I tried specifying the base with -B, but it seems to ignore it.

how do I specify a base with files on the command line?

I've wanted to do this before ..... where several files I want to fetch
are in 1 dir, and I only want to type the dirname 1 time, so how does
one do this in wget?

Thanks...
linda
I'm not sure if this is a question on splitting a list of urls in groups
of 10, or about not typing the domain for each url (paste command
doesn't work?).

Assuming you are using a unix-like shell, you can use:
 wget http://example.org/path/{file1,file2,subfolder/file3,file4}
and that will expand being equivalent to:
 wget http://example.org/path/file1 http://example.org/path/file2
http://example.org/path/subfolder/file3 http://example.org/path/file4

0000
well -- the http address is 80 characters long --
some of the base's pathname chars had  shell unfriendly
chars in them -- to the point that I *had* to put the base URL into
a file and not on the command line (kept running into quoting problems)...

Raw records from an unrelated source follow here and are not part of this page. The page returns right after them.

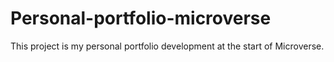 # Personal-portfolio-microverse
This project is my personal portfolio development at the start of Microverse.
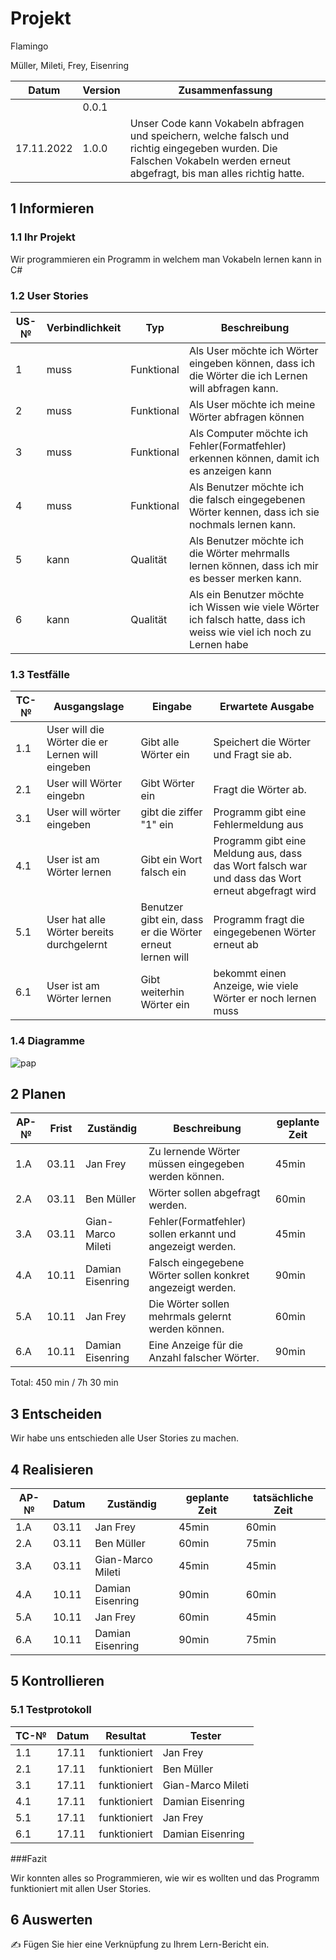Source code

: # Projekt

Flamingo

Müller, Mileti, Frey, Eisenring

| Datum | Version | Zusammenfassung                                              |
| ----- | ------- | ------------------------------------------------------------ |
|       | 0.0.1   |                                                              |
| 17.11.2022      | 1.0.0   |Unser Code kann Vokabeln abfragen und speichern, welche falsch und richtig eingegeben wurden. Die Falschen Vokabeln werden erneut abgefragt, bis man alles richtig hatte.                                                             |

## 1 Informieren

### 1.1 Ihr Projekt

Wir programmieren ein Programm in welchem man Vokabeln lernen kann in C#

### 1.2 User Stories

| US-№ | Verbindlichkeit | Typ  | Beschreibung                       |
| ---- | --------------- | ---- | ---------------------------------- |
| 1    |muss |Funktional|Als User möchte ich Wörter eingeben können, dass ich die Wörter die ich Lernen will abfragen kann.|
| 2    |  muss | Funktional | Als User möchte ich meine Wörter abfragen können|
| 3   |  muss | Funktional | Als Computer möchte ich Fehler(Formatfehler) erkennen können, damit ich es anzeigen kann|
| 4    | muss| Funktional  |Als Benutzer möchte ich die falsch eingegebenen Wörter kennen, dass ich sie nochmals lernen kann.|
| 5 |kann |Qualität      | Als Benutzer möchte ich die Wörter mehrmalls lernen können, dass ich mir es besser merken kann.                                |
| 6 |kann|Qualität|Als ein Benutzer möchte ich Wissen wie viele Wörter ich falsch hatte, dass ich weiss wie viel ich noch zu Lernen habe                 |

### 1.3 Testfälle

| TC-№ | Ausgangslage | Eingabe | Erwartete Ausgabe |
| ---- | ------------ | ------- | ----------------- |
|1.1|User will die Wörter die er Lernen will eingeben|Gibt alle Wörter ein|Speichert die Wörter und Fragt sie ab. |
|2.1|User will Wörter eingebn|Gibt Wörter ein|Fragt die Wörter ab.|
|3.1|User will wörter eingeben|gibt die ziffer "1" ein|Programm gibt eine Fehlermeldung aus|
|4.1|User ist am Wörter lernen|Gibt ein Wort falsch ein|Programm gibt eine Meldung aus, dass das Wort falsch war und dass das Wort erneut abgefragt wird|
|5.1|User hat alle Wörter bereits durchgelernt|Benutzer gibt ein, dass er die Wörter erneut lernen will|Programm fragt die eingegebenen Wörter erneut ab|
|6.1|User ist am Wörter lernen|Gibt weiterhin Wörter ein |bekommt einen Anzeige, wie viele Wörter er noch lernen muss|

### 1.4 Diagramme
![pap](https://user-images.githubusercontent.com/111043950/201072346-345bd0a3-9232-48e0-a1f2-2c1266d10b3b.png)


## 2 Planen

| AP-№ | Frist | Zuständig | Beschreibung | geplante Zeit |
| ---- | ----- | --------- | ------------ | ------------- |
| 1.A  |  03.11|   Jan Frey     |Zu lernende Wörter müssen eingegeben werden können.|      45min        |
| 2.A  |  03.11|  Ben Müller         |Wörter sollen abgefragt werden.|     60min |
| 3.A  |  03.11|   Gian-Marco Mileti        |Fehler(Formatfehler) sollen erkannt und angezeigt werden.    |     45min          |
| 4.A  |  10.11|  Damian Eisenring         |Falsch eingegebene Wörter sollen konkret angezeigt werden.            |     90min          |
| 5.A  |  10.11| Jan Frey         |Die Wörter sollen mehrmals gelernt werden können.        |      60min         |
| 6.A  |  10.11|  Damian Eisenring  |Eine Anzeige für die Anzahl falscher Wörter.    |    90min         |

Total: 450 min / 7h 30 min

## 3 Entscheiden

Wir habe uns entschieden alle User Stories zu machen.

## 4 Realisieren

| AP-№ | Datum | Zuständig | geplante Zeit | tatsächliche Zeit |
| ---- | ----- | --------- | ------------- | ----------------- |
| 1.A  |  03.11     |   Jan Frey        |    45min        |       60min            |
| 2.A |    03.11   |  Ben Müller         |      60min         |         75min         |
| 3.A | 03.11 | Gian-Marco Mileti | 45min | 45min|
|4.A|10.11|Damian Eisenring|90min|60min|
|5.A|10.11|Jan Frey|60min|45min|
|6.A|10.11|Damian Eisenring|90min|75min|


## 5 Kontrollieren

### 5.1 Testprotokoll

| TC-№ | Datum | Resultat | Tester |
| ---- | ----- | -------- | ------ |
| 1.1  |  17.11     |   funktioniert      |  Jan Frey      |
| 2.1  |  17.11     |   funktioniert      |  Ben Müller     |
| 3.1  |  17.11     |   funktioniert      |  Gian-Marco Mileti      |
| 4.1  |  17.11     |   funktioniert      |  Damian Eisenring     |
| 5.1  |  17.11     |   funktioniert      |  Jan Frey     |
| 6.1  |  17.11     |   funktioniert      |  Damian Eisenring    |

###Fazit

Wir konnten alles so Programmieren, wie wir es wollten und das Programm funktioniert mit allen User Stories.


## 6 Auswerten

✍️ Fügen Sie hier eine Verknüpfung zu Ihrem Lern-Bericht ein.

The filenames were relatively simple (foo.rpm... x.rpm...etc...)..
Try your example with base="http://download.openproject.org/repositories/devel:/languages:/perl/openproject_Factory/src/?release=alpha1.0&lang=en&encoding=binary&source="; and files = package?arch=x86_64&fmt=rpm,name=package1 package?arch=no_arch&fmt=rpm,name=package2, ...

Expand that in a shell... and it doesn't work so well...

Not to mention, doing 10 lines at a time make the lines expand to
over 1360 chars (because the base is 136 chars by itself
exclusive of wget options and the file names...

So I wanted to put the base in a file and just use -B "$(<base)", and put the filenames at the end. -- and not use the shell but use 'parallel', which spawns processes directly, so I don't have to worry about expansion -- (I could have it do expansion by running it with bash -c "command", but if expansion is causing a problem
its a bonus not to incur running a command shell with each iteration)....


Many times, I've had a long URL name that I want to set, then just enter filenames relative to that base.
and with the base being complicated -- I just want to put it in a file...)

I don't see why putting filenames on the command line ignores the -B switch??

I.e. -- what is the purpose served by ignoring a "B" switch the user specifies on the command
line when they fetch files?  Is there a benefit to it being ignored?